Saved data entries:

————————

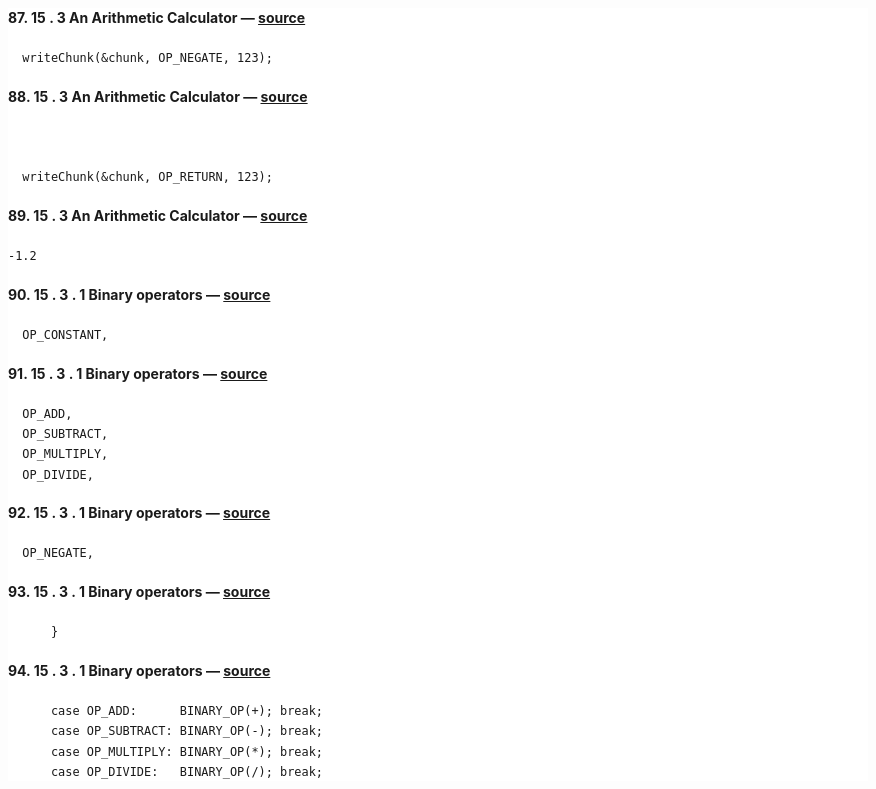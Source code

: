 #### 87. 15 . 3 An Arithmetic Calculator — [source](https://craftinginterpreters.com/a-virtual-machine.html)
```
  writeChunk(&chunk, OP_NEGATE, 123);
```

#### 88. 15 . 3 An Arithmetic Calculator — [source](https://craftinginterpreters.com/a-virtual-machine.html)
```


  writeChunk(&chunk, OP_RETURN, 123);
```

#### 89. 15 . 3 An Arithmetic Calculator — [source](https://craftinginterpreters.com/a-virtual-machine.html)
```
-1.2
```

#### 90. 15 . 3 . 1 Binary operators — [source](https://craftinginterpreters.com/a-virtual-machine.html)
```
  OP_CONSTANT,
```

#### 91. 15 . 3 . 1 Binary operators — [source](https://craftinginterpreters.com/a-virtual-machine.html)
```
  OP_ADD,
  OP_SUBTRACT,
  OP_MULTIPLY,
  OP_DIVIDE,
```

#### 92. 15 . 3 . 1 Binary operators — [source](https://craftinginterpreters.com/a-virtual-machine.html)
```
  OP_NEGATE,
```

#### 93. 15 . 3 . 1 Binary operators — [source](https://craftinginterpreters.com/a-virtual-machine.html)
```
      }
```

#### 94. 15 . 3 . 1 Binary operators — [source](https://craftinginterpreters.com/a-virtual-machine.html)
```
      case OP_ADD:      BINARY_OP(+); break;
      case OP_SUBTRACT: BINARY_OP(-); break;
      case OP_MULTIPLY: BINARY_OP(*); break;
      case OP_DIVIDE:   BINARY_OP(/); break;
```
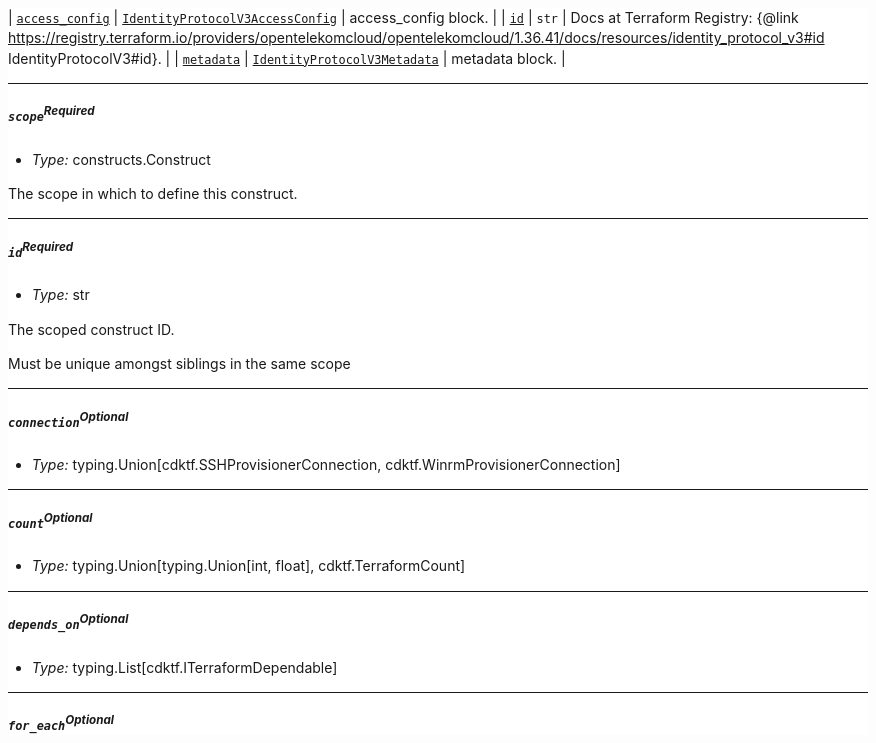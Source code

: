 | <code><a href="#@cdktf/provider-opentelekomcloud.identityProtocolV3.IdentityProtocolV3.Initializer.parameter.accessConfig">access_config</a></code> | <code><a href="#@cdktf/provider-opentelekomcloud.identityProtocolV3.IdentityProtocolV3AccessConfig">IdentityProtocolV3AccessConfig</a></code> | access_config block. |
| <code><a href="#@cdktf/provider-opentelekomcloud.identityProtocolV3.IdentityProtocolV3.Initializer.parameter.id">id</a></code> | <code>str</code> | Docs at Terraform Registry: {@link https://registry.terraform.io/providers/opentelekomcloud/opentelekomcloud/1.36.41/docs/resources/identity_protocol_v3#id IdentityProtocolV3#id}. |
| <code><a href="#@cdktf/provider-opentelekomcloud.identityProtocolV3.IdentityProtocolV3.Initializer.parameter.metadata">metadata</a></code> | <code><a href="#@cdktf/provider-opentelekomcloud.identityProtocolV3.IdentityProtocolV3Metadata">IdentityProtocolV3Metadata</a></code> | metadata block. |

---

##### `scope`<sup>Required</sup> <a name="scope" id="@cdktf/provider-opentelekomcloud.identityProtocolV3.IdentityProtocolV3.Initializer.parameter.scope"></a>

- *Type:* constructs.Construct

The scope in which to define this construct.

---

##### `id`<sup>Required</sup> <a name="id" id="@cdktf/provider-opentelekomcloud.identityProtocolV3.IdentityProtocolV3.Initializer.parameter.id"></a>

- *Type:* str

The scoped construct ID.

Must be unique amongst siblings in the same scope

---

##### `connection`<sup>Optional</sup> <a name="connection" id="@cdktf/provider-opentelekomcloud.identityProtocolV3.IdentityProtocolV3.Initializer.parameter.connection"></a>

- *Type:* typing.Union[cdktf.SSHProvisionerConnection, cdktf.WinrmProvisionerConnection]

---

##### `count`<sup>Optional</sup> <a name="count" id="@cdktf/provider-opentelekomcloud.identityProtocolV3.IdentityProtocolV3.Initializer.parameter.count"></a>

- *Type:* typing.Union[typing.Union[int, float], cdktf.TerraformCount]

---

##### `depends_on`<sup>Optional</sup> <a name="depends_on" id="@cdktf/provider-opentelekomcloud.identityProtocolV3.IdentityProtocolV3.Initializer.parameter.dependsOn"></a>

- *Type:* typing.List[cdktf.ITerraformDependable]

---

##### `for_each`<sup>Optional</sup> <a name="for_each" id="@cdktf/provider-opentelekomcloud.identityProtocolV3.IdentityProtocolV3.Initializer.parameter.forEach"></a>
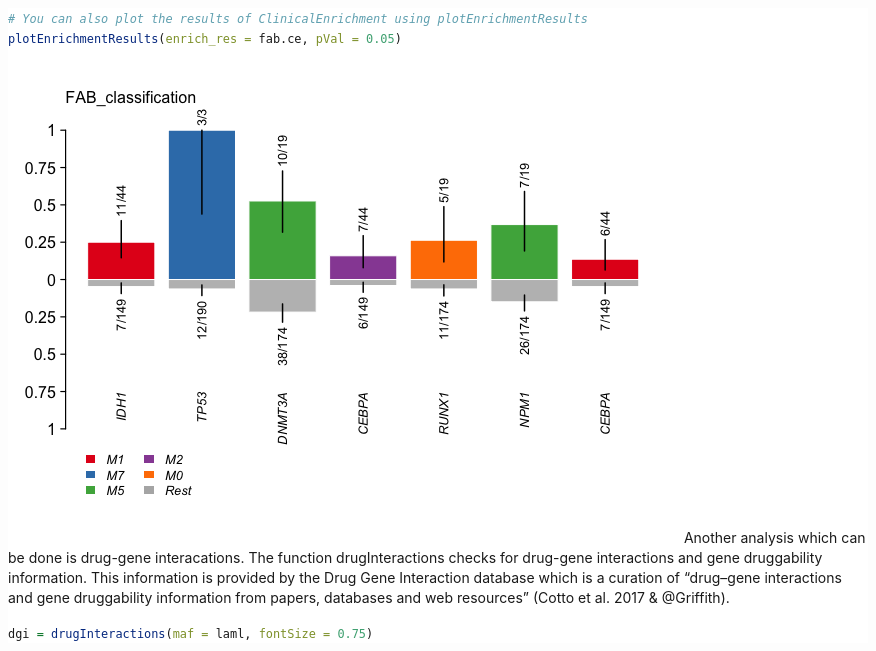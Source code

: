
 ``` r
# You can also plot the results of ClinicalEnrichment using plotEnrichmentResults
plotEnrichmentResults(enrich_res = fab.ce, pVal = 0.05)
```

![](CancerGenomics_files/figure-gfm/unnamed-chunk-9-1.png)
Another analysis which can be done is drug-gene interacations. The
function drugInteractions checks for drug-gene interactions and gene
druggability information. This information is provided by the Drug Gene
Interaction database which is a curation of “drug–gene interactions and
gene druggability information from papers, databases and web resources”
(Cotto et al. 2017 &
@Griffith).

``` r
dgi = drugInteractions(maf = laml, fontSize = 0.75)
```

————————

▶ **What the exercise asks**: The expected output is each entry given again word for word, with pictures dropped.

▶ **Written solution**:
Source code

: #### 87. 15 . 3 An Arithmetic Calculator — [source](https://craftinginterpreters.com/a-virtual-machine.html)
```
  writeChunk(&chunk, OP_NEGATE, 123);
```

#### 88. 15 . 3 An Arithmetic Calculator — [source](https://craftinginterpreters.com/a-virtual-machine.html)
```


  writeChunk(&chunk, OP_RETURN, 123);
```

#### 89. 15 . 3 An Arithmetic Calculator — [source](https://craftinginterpreters.com/a-virtual-machine.html)
```
-1.2
```

#### 90. 15 . 3 . 1 Binary operators — [source](https://craftinginterpreters.com/a-virtual-machine.html)
```
  OP_CONSTANT,
```

#### 91. 15 . 3 . 1 Binary operators — [source](https://craftinginterpreters.com/a-virtual-machine.html)
```
  OP_ADD,
  OP_SUBTRACT,
  OP_MULTIPLY,
  OP_DIVIDE,
```

#### 92. 15 . 3 . 1 Binary operators — [source](https://craftinginterpreters.com/a-virtual-machine.html)
```
  OP_NEGATE,
```

#### 93. 15 . 3 . 1 Binary operators — [source](https://craftinginterpreters.com/a-virtual-machine.html)
```
      }
```

#### 94. 15 . 3 . 1 Binary operators — [source](https://craftinginterpreters.com/a-virtual-machine.html)
```
      case OP_ADD:      BINARY_OP(+); break;
      case OP_SUBTRACT: BINARY_OP(-); break;
      case OP_MULTIPLY: BINARY_OP(*); break;
      case OP_DIVIDE:   BINARY_OP(/); break;
```
Source code

: | <code><a href="#@cdktf/provider-opentelekomcloud.identityProtocolV3.IdentityProtocolV3.Initializer.parameter.accessConfig">access_config</a></code> | <code><a href="#@cdktf/provider-opentelekomcloud.identityProtocolV3.IdentityProtocolV3AccessConfig">IdentityProtocolV3AccessConfig</a></code> | access_config block. |
| <code><a href="#@cdktf/provider-opentelekomcloud.identityProtocolV3.IdentityProtocolV3.Initializer.parameter.id">id</a></code> | <code>str</code> | Docs at Terraform Registry: {@link https://registry.terraform.io/providers/opentelekomcloud/opentelekomcloud/1.36.41/docs/resources/identity_protocol_v3#id IdentityProtocolV3#id}. |
| <code><a href="#@cdktf/provider-opentelekomcloud.identityProtocolV3.IdentityProtocolV3.Initializer.parameter.metadata">metadata</a></code> | <code><a href="#@cdktf/provider-opentelekomcloud.identityProtocolV3.IdentityProtocolV3Metadata">IdentityProtocolV3Metadata</a></code> | metadata block. |

---

##### `scope`<sup>Required</sup> <a name="scope" id="@cdktf/provider-opentelekomcloud.identityProtocolV3.IdentityProtocolV3.Initializer.parameter.scope"></a>

- *Type:* constructs.Construct

The scope in which to define this construct.

---

##### `id`<sup>Required</sup> <a name="id" id="@cdktf/provider-opentelekomcloud.identityProtocolV3.IdentityProtocolV3.Initializer.parameter.id"></a>

- *Type:* str

The scoped construct ID.

Must be unique amongst siblings in the same scope

---

##### `connection`<sup>Optional</sup> <a name="connection" id="@cdktf/provider-opentelekomcloud.identityProtocolV3.IdentityProtocolV3.Initializer.parameter.connection"></a>

- *Type:* typing.Union[cdktf.SSHProvisionerConnection, cdktf.WinrmProvisionerConnection]

---

##### `count`<sup>Optional</sup> <a name="count" id="@cdktf/provider-opentelekomcloud.identityProtocolV3.IdentityProtocolV3.Initializer.parameter.count"></a>

- *Type:* typing.Union[typing.Union[int, float], cdktf.TerraformCount]

---

##### `depends_on`<sup>Optional</sup> <a name="depends_on" id="@cdktf/provider-opentelekomcloud.identityProtocolV3.IdentityProtocolV3.Initializer.parameter.dependsOn"></a>

- *Type:* typing.List[cdktf.ITerraformDependable]

---

##### `for_each`<sup>Optional</sup> <a name="for_each" id="@cdktf/provider-opentelekomcloud.identityProtocolV3.IdentityProtocolV3.Initializer.parameter.forEach"></a>
Source code

:
 ``` r
# You can also plot the results of ClinicalEnrichment using plotEnrichmentResults
plotEnrichmentResults(enrich_res = fab.ce, pVal = 0.05)
```

![](CancerGenomics_files/figure-gfm/unnamed-chunk-9-1.png)
Another analysis which can be done is drug-gene interacations. The
function drugInteractions checks for drug-gene interactions and gene
druggability information. This information is provided by the Drug Gene
Interaction database which is a curation of “drug–gene interactions and
gene druggability information from papers, databases and web resources”
(Cotto et al. 2017 &
@Griffith).

``` r
dgi = drugInteractions(maf = laml, fontSize = 0.75)
```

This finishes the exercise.